[Opening Supplied entries section]

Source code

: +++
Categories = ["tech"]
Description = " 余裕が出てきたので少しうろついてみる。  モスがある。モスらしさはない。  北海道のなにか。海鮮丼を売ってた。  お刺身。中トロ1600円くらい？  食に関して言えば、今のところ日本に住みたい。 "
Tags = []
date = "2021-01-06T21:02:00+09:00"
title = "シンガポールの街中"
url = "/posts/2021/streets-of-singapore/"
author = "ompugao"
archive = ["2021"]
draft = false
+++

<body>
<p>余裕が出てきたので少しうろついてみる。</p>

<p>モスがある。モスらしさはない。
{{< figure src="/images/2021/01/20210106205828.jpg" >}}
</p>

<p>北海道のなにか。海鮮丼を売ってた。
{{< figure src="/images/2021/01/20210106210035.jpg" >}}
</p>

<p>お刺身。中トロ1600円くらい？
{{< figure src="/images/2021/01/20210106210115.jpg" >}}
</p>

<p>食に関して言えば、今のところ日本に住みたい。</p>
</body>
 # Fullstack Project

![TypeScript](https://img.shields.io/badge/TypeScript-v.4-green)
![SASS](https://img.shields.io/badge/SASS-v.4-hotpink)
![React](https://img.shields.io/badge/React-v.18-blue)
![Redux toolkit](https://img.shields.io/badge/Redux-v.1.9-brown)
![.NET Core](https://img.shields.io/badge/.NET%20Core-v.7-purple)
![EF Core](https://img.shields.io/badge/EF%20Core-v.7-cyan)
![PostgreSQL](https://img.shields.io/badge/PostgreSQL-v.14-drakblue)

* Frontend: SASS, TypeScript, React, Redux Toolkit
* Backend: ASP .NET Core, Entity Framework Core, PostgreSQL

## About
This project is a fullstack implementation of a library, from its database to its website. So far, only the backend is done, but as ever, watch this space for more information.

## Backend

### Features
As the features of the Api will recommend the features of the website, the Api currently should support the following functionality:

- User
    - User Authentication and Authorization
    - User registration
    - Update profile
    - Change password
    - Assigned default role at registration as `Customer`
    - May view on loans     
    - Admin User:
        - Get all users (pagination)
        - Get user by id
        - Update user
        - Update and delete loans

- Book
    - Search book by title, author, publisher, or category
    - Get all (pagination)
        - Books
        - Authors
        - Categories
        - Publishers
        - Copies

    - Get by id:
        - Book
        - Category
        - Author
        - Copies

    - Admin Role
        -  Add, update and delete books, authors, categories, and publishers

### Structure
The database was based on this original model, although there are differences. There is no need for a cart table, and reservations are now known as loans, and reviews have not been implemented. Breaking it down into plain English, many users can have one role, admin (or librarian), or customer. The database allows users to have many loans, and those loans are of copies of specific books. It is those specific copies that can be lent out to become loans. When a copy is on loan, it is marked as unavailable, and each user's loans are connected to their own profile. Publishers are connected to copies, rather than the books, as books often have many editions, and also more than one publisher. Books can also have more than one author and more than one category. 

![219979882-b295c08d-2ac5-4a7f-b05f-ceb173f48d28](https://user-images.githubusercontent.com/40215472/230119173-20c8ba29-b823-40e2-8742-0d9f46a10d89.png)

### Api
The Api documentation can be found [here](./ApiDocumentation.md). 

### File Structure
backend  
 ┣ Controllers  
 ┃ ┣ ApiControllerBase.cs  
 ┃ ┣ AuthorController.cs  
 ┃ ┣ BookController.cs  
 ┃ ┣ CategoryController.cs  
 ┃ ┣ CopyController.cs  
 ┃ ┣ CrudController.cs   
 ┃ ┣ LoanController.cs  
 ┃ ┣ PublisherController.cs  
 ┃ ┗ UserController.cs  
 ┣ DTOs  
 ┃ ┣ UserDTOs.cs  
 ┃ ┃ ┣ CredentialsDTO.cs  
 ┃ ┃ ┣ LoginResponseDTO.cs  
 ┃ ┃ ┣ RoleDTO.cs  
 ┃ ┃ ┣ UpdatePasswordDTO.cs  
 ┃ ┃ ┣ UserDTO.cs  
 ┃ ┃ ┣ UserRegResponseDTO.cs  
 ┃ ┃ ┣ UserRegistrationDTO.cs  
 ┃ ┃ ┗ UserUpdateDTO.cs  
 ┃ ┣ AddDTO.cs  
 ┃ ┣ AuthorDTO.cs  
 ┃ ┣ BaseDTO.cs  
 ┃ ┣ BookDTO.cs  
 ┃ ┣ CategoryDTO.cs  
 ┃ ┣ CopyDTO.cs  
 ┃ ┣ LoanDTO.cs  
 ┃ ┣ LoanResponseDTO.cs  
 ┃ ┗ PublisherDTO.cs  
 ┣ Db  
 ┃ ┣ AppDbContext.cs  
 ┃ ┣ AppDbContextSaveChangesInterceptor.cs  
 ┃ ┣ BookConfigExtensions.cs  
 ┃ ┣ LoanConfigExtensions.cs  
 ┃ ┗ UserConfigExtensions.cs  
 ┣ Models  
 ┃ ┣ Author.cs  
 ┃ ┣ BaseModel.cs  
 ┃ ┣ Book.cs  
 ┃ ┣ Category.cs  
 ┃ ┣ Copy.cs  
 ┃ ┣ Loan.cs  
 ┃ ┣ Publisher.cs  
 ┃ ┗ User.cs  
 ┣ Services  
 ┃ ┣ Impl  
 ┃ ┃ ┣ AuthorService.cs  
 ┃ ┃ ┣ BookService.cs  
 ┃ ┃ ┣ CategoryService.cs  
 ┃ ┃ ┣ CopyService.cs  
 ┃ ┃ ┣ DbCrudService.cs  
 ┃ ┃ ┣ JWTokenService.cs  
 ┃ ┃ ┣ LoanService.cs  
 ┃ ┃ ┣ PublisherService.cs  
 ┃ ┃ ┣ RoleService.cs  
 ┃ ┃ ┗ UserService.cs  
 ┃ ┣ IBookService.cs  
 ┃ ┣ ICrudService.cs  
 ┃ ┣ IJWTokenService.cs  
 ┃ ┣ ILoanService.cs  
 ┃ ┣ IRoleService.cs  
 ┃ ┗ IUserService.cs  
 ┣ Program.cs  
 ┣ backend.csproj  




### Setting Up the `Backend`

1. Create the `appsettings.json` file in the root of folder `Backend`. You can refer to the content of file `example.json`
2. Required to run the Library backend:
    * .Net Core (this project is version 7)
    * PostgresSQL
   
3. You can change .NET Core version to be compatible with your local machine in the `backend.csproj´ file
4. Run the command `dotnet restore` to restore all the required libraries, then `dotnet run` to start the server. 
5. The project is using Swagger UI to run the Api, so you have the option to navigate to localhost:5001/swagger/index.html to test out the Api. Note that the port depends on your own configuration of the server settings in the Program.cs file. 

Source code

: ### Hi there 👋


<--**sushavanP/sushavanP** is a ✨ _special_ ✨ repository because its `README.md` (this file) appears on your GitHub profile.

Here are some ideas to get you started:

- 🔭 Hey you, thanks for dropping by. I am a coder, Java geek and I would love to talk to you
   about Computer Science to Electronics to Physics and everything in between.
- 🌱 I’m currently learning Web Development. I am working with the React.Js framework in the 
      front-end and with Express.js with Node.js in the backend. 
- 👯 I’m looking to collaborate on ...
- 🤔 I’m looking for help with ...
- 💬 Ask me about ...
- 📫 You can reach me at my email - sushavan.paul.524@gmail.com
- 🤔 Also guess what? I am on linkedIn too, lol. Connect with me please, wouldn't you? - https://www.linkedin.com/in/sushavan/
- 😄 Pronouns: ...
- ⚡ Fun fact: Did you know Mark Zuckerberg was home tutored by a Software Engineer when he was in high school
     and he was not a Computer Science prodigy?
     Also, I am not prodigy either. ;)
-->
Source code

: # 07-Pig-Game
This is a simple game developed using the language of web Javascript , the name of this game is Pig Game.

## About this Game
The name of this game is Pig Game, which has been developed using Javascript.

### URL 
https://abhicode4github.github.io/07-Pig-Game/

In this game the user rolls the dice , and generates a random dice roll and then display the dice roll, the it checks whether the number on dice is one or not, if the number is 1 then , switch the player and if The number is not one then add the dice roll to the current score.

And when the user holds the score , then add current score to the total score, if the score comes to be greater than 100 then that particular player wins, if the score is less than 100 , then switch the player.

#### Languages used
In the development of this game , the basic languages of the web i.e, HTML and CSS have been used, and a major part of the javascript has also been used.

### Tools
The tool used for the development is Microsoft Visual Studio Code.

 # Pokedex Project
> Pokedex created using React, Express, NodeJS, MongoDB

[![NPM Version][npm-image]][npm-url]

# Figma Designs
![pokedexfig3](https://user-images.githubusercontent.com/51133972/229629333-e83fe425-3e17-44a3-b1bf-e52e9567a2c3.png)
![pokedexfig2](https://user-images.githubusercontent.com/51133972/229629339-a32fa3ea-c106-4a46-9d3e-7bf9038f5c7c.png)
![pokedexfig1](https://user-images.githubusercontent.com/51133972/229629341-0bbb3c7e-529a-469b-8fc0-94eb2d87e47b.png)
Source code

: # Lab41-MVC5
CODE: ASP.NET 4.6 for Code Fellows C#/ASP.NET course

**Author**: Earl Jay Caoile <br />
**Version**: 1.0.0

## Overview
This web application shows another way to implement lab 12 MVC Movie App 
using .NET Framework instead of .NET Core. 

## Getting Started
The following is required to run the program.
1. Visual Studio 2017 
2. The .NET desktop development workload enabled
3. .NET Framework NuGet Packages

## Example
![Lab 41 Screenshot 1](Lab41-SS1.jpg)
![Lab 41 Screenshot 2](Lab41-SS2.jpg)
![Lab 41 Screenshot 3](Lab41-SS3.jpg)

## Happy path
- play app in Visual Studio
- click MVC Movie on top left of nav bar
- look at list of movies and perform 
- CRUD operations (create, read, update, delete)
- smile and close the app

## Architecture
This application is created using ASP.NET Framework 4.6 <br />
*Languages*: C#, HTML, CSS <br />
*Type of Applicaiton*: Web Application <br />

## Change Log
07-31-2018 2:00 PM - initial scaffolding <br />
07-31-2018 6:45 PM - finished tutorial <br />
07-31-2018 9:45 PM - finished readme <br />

[Closing Supplied entries section]

▸ Problem details: Set down verbatim only the lines between the start of the data above and the line with "React, Redux Toolkit", both boundaries included.

▸ Exercise answer:
Source code

: +++
Categories = ["tech"]
Description = " 余裕が出てきたので少しうろついてみる。  モスがある。モスらしさはない。  北海道のなにか。海鮮丼を売ってた。  お刺身。中トロ1600円くらい？  食に関して言えば、今のところ日本に住みたい。 "
Tags = []
date = "2021-01-06T21:02:00+09:00"
title = "シンガポールの街中"
url = "/posts/2021/streets-of-singapore/"
author = "ompugao"
archive = ["2021"]
draft = false
+++

<body>
<p>余裕が出てきたので少しうろついてみる。</p>

<p>モスがある。モスらしさはない。
{{< figure src="/images/2021/01/20210106205828.jpg" >}}
</p>

<p>北海道のなにか。海鮮丼を売ってた。
{{< figure src="/images/2021/01/20210106210035.jpg" >}}
</p>

<p>お刺身。中トロ1600円くらい？
{{< figure src="/images/2021/01/20210106210115.jpg" >}}
</p>

<p>食に関して言えば、今のところ日本に住みたい。</p>
</body>
 # Fullstack Project

![TypeScript](https://img.shields.io/badge/TypeScript-v.4-green)
![SASS](https://img.shields.io/badge/SASS-v.4-hotpink)
![React](https://img.shields.io/badge/React-v.18-blue)
![Redux toolkit](https://img.shields.io/badge/Redux-v.1.9-brown)
![.NET Core](https://img.shields.io/badge/.NET%20Core-v.7-purple)
![EF Core](https://img.shields.io/badge/EF%20Core-v.7-cyan)
![PostgreSQL](https://img.shields.io/badge/PostgreSQL-v.14-drakblue)

* Frontend: SASS, TypeScript, React, Redux Toolkit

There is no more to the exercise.